_Requirement_. Transcribe all the records with complete accuracy.

Start of Records for the exercise

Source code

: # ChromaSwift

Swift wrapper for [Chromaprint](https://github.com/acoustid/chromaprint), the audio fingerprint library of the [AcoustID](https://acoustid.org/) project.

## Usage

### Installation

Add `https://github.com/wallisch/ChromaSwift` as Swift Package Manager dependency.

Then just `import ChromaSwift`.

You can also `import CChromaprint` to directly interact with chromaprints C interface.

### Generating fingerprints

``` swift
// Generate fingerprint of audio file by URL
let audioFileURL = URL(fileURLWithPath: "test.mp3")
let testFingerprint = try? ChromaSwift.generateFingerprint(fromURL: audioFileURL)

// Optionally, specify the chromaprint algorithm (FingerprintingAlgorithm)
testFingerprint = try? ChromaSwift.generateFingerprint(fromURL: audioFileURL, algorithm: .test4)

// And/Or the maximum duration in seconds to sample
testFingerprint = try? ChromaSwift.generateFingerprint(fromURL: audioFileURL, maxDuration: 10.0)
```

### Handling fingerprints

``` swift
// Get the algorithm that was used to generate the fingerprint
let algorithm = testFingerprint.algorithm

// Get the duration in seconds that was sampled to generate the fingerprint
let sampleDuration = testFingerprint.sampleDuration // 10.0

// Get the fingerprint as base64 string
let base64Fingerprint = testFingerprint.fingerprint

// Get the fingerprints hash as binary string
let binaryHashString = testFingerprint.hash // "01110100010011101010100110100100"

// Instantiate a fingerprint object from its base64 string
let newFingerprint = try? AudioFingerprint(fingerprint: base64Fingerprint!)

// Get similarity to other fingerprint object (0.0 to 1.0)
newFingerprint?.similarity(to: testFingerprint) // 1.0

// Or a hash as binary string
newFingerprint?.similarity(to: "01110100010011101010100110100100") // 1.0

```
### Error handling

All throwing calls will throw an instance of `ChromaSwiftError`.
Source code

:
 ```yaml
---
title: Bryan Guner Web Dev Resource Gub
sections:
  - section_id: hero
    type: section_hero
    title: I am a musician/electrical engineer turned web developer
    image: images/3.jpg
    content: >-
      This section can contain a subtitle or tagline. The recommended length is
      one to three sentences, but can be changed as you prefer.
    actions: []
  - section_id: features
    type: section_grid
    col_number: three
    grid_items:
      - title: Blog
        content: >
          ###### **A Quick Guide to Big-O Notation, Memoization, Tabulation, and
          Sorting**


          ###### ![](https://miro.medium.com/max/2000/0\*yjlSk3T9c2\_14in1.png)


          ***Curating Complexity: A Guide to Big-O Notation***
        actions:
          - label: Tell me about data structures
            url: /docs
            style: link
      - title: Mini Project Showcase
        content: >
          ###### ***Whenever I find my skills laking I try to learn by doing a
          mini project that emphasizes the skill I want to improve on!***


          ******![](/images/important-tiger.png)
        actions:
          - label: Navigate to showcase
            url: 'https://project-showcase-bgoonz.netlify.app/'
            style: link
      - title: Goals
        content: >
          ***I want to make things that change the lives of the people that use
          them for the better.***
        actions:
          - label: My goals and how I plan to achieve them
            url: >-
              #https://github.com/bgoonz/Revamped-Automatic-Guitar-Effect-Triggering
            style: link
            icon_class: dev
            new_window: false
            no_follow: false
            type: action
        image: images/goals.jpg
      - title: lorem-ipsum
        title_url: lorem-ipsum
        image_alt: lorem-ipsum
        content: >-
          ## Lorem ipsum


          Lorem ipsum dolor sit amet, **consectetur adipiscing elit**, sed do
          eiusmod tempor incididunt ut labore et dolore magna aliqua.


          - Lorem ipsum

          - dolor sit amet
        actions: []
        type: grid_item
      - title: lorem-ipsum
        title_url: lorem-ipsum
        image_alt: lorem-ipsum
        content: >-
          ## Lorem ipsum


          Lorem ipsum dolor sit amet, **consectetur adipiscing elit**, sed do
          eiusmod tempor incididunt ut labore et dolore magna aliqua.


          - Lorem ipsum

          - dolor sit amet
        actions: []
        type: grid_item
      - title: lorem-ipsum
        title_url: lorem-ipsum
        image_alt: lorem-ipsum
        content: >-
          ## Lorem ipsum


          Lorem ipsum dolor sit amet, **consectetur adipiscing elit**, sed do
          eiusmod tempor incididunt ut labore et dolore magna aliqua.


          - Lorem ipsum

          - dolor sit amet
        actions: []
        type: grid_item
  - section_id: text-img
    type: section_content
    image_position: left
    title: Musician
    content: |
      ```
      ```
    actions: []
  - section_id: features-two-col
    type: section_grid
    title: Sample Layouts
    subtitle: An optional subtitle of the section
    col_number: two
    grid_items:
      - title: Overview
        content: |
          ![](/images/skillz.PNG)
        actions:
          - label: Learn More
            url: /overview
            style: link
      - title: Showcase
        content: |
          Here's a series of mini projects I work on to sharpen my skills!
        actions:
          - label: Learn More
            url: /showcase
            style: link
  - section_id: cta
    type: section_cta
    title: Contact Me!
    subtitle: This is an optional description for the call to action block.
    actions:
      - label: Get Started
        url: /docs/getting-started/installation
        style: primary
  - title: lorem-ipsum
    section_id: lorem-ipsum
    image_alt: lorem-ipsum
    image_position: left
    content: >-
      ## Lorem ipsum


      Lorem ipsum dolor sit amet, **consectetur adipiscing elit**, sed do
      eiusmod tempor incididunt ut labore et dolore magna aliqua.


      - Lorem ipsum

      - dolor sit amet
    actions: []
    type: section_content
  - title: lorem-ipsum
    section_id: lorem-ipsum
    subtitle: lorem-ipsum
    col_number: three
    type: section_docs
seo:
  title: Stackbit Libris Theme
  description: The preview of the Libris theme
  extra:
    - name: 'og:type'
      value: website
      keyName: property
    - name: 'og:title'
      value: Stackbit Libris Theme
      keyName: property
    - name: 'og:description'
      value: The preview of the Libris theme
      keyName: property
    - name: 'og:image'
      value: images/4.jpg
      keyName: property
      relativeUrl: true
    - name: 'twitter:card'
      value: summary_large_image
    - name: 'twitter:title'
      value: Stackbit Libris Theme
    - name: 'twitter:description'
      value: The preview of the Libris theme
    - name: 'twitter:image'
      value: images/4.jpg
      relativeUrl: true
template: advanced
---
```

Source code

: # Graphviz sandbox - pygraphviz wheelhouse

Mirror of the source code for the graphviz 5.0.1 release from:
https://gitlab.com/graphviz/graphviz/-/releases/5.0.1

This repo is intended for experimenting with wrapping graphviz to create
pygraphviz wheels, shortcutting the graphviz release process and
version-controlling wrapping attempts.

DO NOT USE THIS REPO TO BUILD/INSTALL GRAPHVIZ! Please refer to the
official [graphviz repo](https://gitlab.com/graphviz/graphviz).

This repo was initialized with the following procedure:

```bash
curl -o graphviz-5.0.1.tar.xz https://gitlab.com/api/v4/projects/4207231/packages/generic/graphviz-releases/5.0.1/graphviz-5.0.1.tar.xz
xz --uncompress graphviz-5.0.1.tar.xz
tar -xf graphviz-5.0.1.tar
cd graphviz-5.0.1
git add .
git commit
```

End of Records for the exercise

_Solution below_.
Source code

: # ChromaSwift

Swift wrapper for [Chromaprint](https://github.com/acoustid/chromaprint), the audio fingerprint library of the [AcoustID](https://acoustid.org/) project.

## Usage

### Installation

Add `https://github.com/wallisch/ChromaSwift` as Swift Package Manager dependency.

Then just `import ChromaSwift`.

You can also `import CChromaprint` to directly interact with chromaprints C interface.

### Generating fingerprints

``` swift
// Generate fingerprint of audio file by URL
let audioFileURL = URL(fileURLWithPath: "test.mp3")
let testFingerprint = try? ChromaSwift.generateFingerprint(fromURL: audioFileURL)

// Optionally, specify the chromaprint algorithm (FingerprintingAlgorithm)
testFingerprint = try? ChromaSwift.generateFingerprint(fromURL: audioFileURL, algorithm: .test4)

// And/Or the maximum duration in seconds to sample
testFingerprint = try? ChromaSwift.generateFingerprint(fromURL: audioFileURL, maxDuration: 10.0)
```

### Handling fingerprints

``` swift
// Get the algorithm that was used to generate the fingerprint
let algorithm = testFingerprint.algorithm

// Get the duration in seconds that was sampled to generate the fingerprint
let sampleDuration = testFingerprint.sampleDuration // 10.0

// Get the fingerprint as base64 string
let base64Fingerprint = testFingerprint.fingerprint

// Get the fingerprints hash as binary string
let binaryHashString = testFingerprint.hash // "01110100010011101010100110100100"

// Instantiate a fingerprint object from its base64 string
let newFingerprint = try? AudioFingerprint(fingerprint: base64Fingerprint!)

// Get similarity to other fingerprint object (0.0 to 1.0)
newFingerprint?.similarity(to: testFingerprint) // 1.0

// Or a hash as binary string
newFingerprint?.similarity(to: "01110100010011101010100110100100") // 1.0

```
### Error handling

All throwing calls will throw an instance of `ChromaSwiftError`.
Source code

:
 ```yaml
---
title: Bryan Guner Web Dev Resource Gub
sections:
  - section_id: hero
    type: section_hero
    title: I am a musician/electrical engineer turned web developer
    image: images/3.jpg
    content: >-
      This section can contain a subtitle or tagline. The recommended length is
      one to three sentences, but can be changed as you prefer.
    actions: []
  - section_id: features
    type: section_grid
    col_number: three
    grid_items:
      - title: Blog
        content: >
          ###### **A Quick Guide to Big-O Notation, Memoization, Tabulation, and
          Sorting**


          ###### ![](https://miro.medium.com/max/2000/0\*yjlSk3T9c2\_14in1.png)


          ***Curating Complexity: A Guide to Big-O Notation***
        actions:
          - label: Tell me about data structures
            url: /docs
            style: link
      - title: Mini Project Showcase
        content: >
          ###### ***Whenever I find my skills laking I try to learn by doing a
          mini project that emphasizes the skill I want to improve on!***


          ******![](/images/important-tiger.png)
        actions:
          - label: Navigate to showcase
            url: 'https://project-showcase-bgoonz.netlify.app/'
            style: link
      - title: Goals
        content: >
          ***I want to make things that change the lives of the people that use
          them for the better.***
        actions:
          - label: My goals and how I plan to achieve them
            url: >-
              #https://github.com/bgoonz/Revamped-Automatic-Guitar-Effect-Triggering
            style: link
            icon_class: dev
            new_window: false
            no_follow: false
            type: action
        image: images/goals.jpg
      - title: lorem-ipsum
        title_url: lorem-ipsum
        image_alt: lorem-ipsum
        content: >-
          ## Lorem ipsum


          Lorem ipsum dolor sit amet, **consectetur adipiscing elit**, sed do
          eiusmod tempor incididunt ut labore et dolore magna aliqua.


          - Lorem ipsum

          - dolor sit amet
        actions: []
        type: grid_item
      - title: lorem-ipsum
        title_url: lorem-ipsum
        image_alt: lorem-ipsum
        content: >-
          ## Lorem ipsum


          Lorem ipsum dolor sit amet, **consectetur adipiscing elit**, sed do
          eiusmod tempor incididunt ut labore et dolore magna aliqua.


          - Lorem ipsum

          - dolor sit amet
        actions: []
        type: grid_item
      - title: lorem-ipsum
        title_url: lorem-ipsum
        image_alt: lorem-ipsum
        content: >-
          ## Lorem ipsum


          Lorem ipsum dolor sit amet, **consectetur adipiscing elit**, sed do
          eiusmod tempor incididunt ut labore et dolore magna aliqua.


          - Lorem ipsum

          - dolor sit amet
        actions: []
        type: grid_item
  - section_id: text-img
    type: section_content
    image_position: left
    title: Musician
    content: |
      ```
      ```
    actions: []
  - section_id: features-two-col
    type: section_grid
    title: Sample Layouts
    subtitle: An optional subtitle of the section
    col_number: two
    grid_items:
      - title: Overview
        content: |
          ![](/images/skillz.PNG)
        actions:
          - label: Learn More
            url: /overview
            style: link
      - title: Showcase
        content: |
          Here's a series of mini projects I work on to sharpen my skills!
        actions:
          - label: Learn More
            url: /showcase
            style: link
  - section_id: cta
    type: section_cta
    title: Contact Me!
    subtitle: This is an optional description for the call to action block.
    actions:
      - label: Get Started
        url: /docs/getting-started/installation
        style: primary
  - title: lorem-ipsum
    section_id: lorem-ipsum
    image_alt: lorem-ipsum
    image_position: left
    content: >-
      ## Lorem ipsum


      Lorem ipsum dolor sit amet, **consectetur adipiscing elit**, sed do
      eiusmod tempor incididunt ut labore et dolore magna aliqua.


      - Lorem ipsum

      - dolor sit amet
    actions: []
    type: section_content
  - title: lorem-ipsum
    section_id: lorem-ipsum
    subtitle: lorem-ipsum
    col_number: three
    type: section_docs
seo:
  title: Stackbit Libris Theme
  description: The preview of the Libris theme
  extra:
    - name: 'og:type'
      value: website
      keyName: property
    - name: 'og:title'
      value: Stackbit Libris Theme
      keyName: property
    - name: 'og:description'
      value: The preview of the Libris theme
      keyName: property
    - name: 'og:image'
      value: images/4.jpg
      keyName: property
      relativeUrl: true
    - name: 'twitter:card'
      value: summary_large_image
    - name: 'twitter:title'
      value: Stackbit Libris Theme
    - name: 'twitter:description'
      value: The preview of the Libris theme
    - name: 'twitter:image'
      value: images/4.jpg
      relativeUrl: true
template: advanced
---
```

Source code

: # Graphviz sandbox - pygraphviz wheelhouse

Mirror of the source code for the graphviz 5.0.1 release from:
https://gitlab.com/graphviz/graphviz/-/releases/5.0.1

This repo is intended for experimenting with wrapping graphviz to create
pygraphviz wheels, shortcutting the graphviz release process and
version-controlling wrapping attempts.

DO NOT USE THIS REPO TO BUILD/INSTALL GRAPHVIZ! Please refer to the
official [graphviz repo](https://gitlab.com/graphviz/graphviz).

This repo was initialized with the following procedure:

```bash
curl -o graphviz-5.0.1.tar.xz https://gitlab.com/api/v4/projects/4207231/packages/generic/graphviz-releases/5.0.1/graphviz-5.0.1.tar.xz
xz --uncompress graphviz-5.0.1.tar.xz
tar -xf graphviz-5.0.1.tar
cd graphviz-5.0.1
git add .
git commit
```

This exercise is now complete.